Susceptibility artifact from metallic objects such as surgical clips can interfere with the visualization of ureteral segments or create the appearance of a ureteral stenosis. As with renal calculi, correlation with radiographic or CT findings can be helpful, although most regions of susceptibility artifact can be correctly identified on gradient-echo source images. Air from recent intervention or an indwelling nephrostomy tube may result in filling defects that simulate calculi.
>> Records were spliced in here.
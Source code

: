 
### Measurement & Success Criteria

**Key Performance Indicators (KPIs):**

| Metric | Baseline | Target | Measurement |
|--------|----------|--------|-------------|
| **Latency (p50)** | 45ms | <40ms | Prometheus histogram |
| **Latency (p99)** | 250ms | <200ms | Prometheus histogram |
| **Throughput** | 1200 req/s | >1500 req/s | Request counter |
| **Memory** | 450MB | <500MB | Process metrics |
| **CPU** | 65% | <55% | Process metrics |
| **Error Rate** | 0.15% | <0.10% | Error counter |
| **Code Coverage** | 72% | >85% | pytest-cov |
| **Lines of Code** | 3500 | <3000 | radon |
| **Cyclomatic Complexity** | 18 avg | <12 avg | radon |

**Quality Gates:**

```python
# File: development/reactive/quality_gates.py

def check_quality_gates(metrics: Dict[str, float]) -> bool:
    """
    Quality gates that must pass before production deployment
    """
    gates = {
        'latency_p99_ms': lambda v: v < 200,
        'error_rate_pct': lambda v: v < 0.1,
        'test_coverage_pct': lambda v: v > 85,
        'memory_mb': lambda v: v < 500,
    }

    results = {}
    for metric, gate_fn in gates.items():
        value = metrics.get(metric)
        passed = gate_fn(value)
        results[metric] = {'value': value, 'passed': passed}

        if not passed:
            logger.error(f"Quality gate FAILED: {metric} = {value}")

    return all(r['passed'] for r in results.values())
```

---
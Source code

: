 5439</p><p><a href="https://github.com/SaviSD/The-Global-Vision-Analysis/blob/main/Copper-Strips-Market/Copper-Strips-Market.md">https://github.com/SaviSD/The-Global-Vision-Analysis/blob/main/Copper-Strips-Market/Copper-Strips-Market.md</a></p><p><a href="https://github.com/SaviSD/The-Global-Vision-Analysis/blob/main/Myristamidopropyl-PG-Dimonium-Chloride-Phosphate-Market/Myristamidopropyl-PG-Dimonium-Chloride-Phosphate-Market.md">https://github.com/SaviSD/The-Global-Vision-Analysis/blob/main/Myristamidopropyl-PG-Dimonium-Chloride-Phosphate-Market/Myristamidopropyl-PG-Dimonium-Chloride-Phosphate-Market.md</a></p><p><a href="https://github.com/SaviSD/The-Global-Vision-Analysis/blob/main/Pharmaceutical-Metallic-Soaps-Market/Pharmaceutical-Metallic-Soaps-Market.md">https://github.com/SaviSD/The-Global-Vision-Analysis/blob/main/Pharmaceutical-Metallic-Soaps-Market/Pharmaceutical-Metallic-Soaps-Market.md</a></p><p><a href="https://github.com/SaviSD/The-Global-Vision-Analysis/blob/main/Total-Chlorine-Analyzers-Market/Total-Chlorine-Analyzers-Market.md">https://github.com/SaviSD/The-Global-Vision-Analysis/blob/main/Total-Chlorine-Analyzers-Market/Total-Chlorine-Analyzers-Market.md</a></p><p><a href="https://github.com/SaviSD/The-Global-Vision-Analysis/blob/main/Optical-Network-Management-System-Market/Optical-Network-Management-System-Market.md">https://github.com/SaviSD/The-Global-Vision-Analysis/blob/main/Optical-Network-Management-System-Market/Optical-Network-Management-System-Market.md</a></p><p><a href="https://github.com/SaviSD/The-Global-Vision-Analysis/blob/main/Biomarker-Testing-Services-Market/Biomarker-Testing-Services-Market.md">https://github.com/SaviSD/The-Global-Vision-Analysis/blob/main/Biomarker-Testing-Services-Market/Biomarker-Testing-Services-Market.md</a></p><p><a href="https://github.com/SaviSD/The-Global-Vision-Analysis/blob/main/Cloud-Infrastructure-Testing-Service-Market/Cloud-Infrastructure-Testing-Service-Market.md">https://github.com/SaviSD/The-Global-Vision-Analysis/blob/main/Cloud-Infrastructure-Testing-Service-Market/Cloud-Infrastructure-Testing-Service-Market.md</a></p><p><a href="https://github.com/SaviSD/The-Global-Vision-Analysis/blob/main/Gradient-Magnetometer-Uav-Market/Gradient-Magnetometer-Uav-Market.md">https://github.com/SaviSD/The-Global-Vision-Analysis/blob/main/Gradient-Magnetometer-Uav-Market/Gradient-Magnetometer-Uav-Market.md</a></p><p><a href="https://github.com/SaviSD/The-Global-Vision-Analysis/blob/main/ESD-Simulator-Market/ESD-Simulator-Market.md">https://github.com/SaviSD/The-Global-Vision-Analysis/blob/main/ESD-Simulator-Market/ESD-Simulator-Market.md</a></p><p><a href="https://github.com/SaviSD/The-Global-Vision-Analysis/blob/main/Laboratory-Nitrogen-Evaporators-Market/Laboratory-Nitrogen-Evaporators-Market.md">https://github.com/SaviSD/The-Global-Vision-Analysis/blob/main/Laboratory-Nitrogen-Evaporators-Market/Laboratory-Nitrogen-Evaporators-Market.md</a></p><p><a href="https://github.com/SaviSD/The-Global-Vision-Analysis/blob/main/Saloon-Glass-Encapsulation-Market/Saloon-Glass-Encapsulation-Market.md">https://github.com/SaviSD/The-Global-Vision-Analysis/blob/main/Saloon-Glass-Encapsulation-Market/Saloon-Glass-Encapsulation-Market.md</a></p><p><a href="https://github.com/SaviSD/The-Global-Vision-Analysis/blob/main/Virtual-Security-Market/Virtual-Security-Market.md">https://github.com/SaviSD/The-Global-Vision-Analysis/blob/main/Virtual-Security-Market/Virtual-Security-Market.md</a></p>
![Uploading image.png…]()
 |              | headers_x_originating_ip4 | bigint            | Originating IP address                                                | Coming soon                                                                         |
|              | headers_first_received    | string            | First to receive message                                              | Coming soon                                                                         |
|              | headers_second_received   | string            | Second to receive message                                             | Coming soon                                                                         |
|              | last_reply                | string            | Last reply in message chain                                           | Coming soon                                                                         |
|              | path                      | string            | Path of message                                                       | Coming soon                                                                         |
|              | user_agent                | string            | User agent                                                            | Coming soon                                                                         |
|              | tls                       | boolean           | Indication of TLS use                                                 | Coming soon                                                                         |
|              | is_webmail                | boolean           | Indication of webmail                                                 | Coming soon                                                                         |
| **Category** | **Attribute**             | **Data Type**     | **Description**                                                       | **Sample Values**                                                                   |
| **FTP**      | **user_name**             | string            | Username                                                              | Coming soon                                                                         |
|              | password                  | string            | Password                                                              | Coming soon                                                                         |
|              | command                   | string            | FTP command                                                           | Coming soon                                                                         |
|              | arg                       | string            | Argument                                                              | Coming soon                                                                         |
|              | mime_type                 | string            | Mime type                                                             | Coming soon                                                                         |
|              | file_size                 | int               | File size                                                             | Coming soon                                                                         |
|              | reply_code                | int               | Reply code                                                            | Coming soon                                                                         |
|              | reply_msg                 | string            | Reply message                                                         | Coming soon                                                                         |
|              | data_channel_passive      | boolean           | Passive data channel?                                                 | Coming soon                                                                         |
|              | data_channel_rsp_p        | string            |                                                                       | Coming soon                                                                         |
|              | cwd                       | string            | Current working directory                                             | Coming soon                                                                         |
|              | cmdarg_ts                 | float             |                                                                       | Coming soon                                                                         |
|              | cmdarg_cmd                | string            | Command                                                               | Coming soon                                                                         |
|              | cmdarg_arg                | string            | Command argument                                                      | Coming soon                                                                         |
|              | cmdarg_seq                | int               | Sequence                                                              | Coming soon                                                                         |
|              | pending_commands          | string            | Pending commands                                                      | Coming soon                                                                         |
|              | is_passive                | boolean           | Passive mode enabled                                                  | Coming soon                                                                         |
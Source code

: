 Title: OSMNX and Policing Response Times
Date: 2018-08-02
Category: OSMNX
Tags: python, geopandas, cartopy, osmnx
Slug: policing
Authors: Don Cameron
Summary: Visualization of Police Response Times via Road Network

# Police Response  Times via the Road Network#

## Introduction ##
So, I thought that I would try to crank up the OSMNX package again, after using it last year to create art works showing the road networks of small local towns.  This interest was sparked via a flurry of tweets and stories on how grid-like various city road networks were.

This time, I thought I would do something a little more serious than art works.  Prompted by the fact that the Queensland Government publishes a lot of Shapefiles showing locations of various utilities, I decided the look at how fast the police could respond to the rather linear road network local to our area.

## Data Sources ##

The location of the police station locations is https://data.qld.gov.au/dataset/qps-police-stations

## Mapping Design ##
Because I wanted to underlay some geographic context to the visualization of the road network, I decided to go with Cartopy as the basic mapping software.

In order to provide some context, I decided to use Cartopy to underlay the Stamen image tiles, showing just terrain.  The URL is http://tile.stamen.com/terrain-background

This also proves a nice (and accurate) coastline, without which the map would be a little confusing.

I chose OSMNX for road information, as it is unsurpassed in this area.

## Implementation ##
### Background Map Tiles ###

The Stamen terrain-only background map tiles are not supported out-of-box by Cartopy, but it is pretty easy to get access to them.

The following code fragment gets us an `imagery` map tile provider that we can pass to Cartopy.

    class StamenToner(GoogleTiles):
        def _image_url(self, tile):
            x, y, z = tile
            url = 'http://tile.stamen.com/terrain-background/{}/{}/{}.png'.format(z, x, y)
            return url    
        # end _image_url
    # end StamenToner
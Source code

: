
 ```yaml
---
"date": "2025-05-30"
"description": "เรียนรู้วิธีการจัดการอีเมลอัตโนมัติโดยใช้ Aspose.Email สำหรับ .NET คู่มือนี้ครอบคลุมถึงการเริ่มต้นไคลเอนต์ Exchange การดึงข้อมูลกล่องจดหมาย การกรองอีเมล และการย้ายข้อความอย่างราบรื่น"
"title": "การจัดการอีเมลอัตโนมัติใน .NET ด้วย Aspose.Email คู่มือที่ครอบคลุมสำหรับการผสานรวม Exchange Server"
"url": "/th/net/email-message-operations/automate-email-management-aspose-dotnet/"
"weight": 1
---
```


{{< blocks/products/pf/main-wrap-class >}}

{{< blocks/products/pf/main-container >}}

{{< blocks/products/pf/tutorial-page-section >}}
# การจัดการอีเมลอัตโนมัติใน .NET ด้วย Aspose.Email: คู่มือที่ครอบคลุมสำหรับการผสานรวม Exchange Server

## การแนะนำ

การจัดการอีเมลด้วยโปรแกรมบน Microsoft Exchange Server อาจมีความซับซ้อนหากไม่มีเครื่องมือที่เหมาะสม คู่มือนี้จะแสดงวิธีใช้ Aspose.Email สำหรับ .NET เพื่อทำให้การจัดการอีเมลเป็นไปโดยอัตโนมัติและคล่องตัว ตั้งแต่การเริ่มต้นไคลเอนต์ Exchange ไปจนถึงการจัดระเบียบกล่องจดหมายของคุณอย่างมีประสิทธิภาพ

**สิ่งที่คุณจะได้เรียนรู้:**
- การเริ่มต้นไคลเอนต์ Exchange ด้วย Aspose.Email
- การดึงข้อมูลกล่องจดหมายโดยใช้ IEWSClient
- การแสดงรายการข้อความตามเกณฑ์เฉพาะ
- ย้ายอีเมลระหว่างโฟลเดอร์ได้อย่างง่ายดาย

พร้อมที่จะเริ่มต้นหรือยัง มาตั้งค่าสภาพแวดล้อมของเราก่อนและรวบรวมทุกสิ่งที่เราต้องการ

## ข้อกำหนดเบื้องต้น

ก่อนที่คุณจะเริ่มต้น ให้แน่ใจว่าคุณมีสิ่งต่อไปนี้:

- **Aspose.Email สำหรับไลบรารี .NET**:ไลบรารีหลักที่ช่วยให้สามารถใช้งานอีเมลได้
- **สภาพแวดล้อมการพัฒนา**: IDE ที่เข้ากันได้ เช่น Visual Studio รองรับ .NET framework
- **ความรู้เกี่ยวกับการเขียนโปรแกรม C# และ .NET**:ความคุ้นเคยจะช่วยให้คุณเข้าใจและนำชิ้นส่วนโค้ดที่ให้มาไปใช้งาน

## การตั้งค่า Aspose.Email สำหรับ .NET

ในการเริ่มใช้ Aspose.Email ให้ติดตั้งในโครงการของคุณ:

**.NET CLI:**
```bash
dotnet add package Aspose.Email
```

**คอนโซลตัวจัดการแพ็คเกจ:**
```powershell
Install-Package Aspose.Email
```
Flow-related artifacts are relatively common with single-shot fast spin-echo sequences (eg, half-Fourier rapid acquisition with relaxation enhancement, single-shot turbo spin-echo). With such sequences, fluid in motion will demonstrate varying degrees of signal intensity loss that may simulate filling defects within the collecting systems (Fig 29). Girish et al (68) reported filling defect artifacts at heavily T2-weighted diuretic-augmented imaging in 23 of 45 patients with neurogenic bladder dysfunction, with the majority of these artifacts seen in the pelvicaliceal system and upper ureters. The authors did not identify the cause of these artifacts; however, the artifacts were likely caused by a variety of processes, including flow. In our experience, flow-related artifacts tend to be transient or change appearance between sequences. Unlike true filling defects, flow-related artifacts will not have a corresponding abnormality at excretory MR urography.
Hemorrhage into the renal collecting systems may appear bright on gradient-echo T1-weighted images and may be obscured by gadolinium-based contrast material. Therefore, we always perform precontrast gradient-echo T1-weighted imaging in at least one plane. Hemorrhage can also potentially interfere with static-fluid MR urography by reducing the signal intensity of urine. Decreasing the echo time at T2-weighted imaging may help overcome this limitation to some extent. Ureteral peristalsis may occasionally result in ghost artifacts on 3D gradient-echo images, although these artifacts rarely interfere substantially with interpretation (22).
When properly performed, MR urography can be a valuable means of noninvasively assessing the urinary tract. Static-fluid and excretory MR urography can be combined with conventional MR imaging to provide a comprehensive evaluation of the kidneys, ureters, bladder, vasculature, and soft tissues in patients with symptoms referable to the urinary tract. T2-weighted techniques are excellent for demonstrating dilated or obstructed collecting systems, whereas excretory MR urography provides excellent visualization of nonobstructed systems. MR urography can be useful for assessing patients with a variety of urinary tract disorders and allows the evaluation of pediatric and pregnant patients without the use of ionizing radiation. The successful interpretation of MR urographic examinations requires familiarity with the numerous potential pitfalls and artifacts that may be encountered.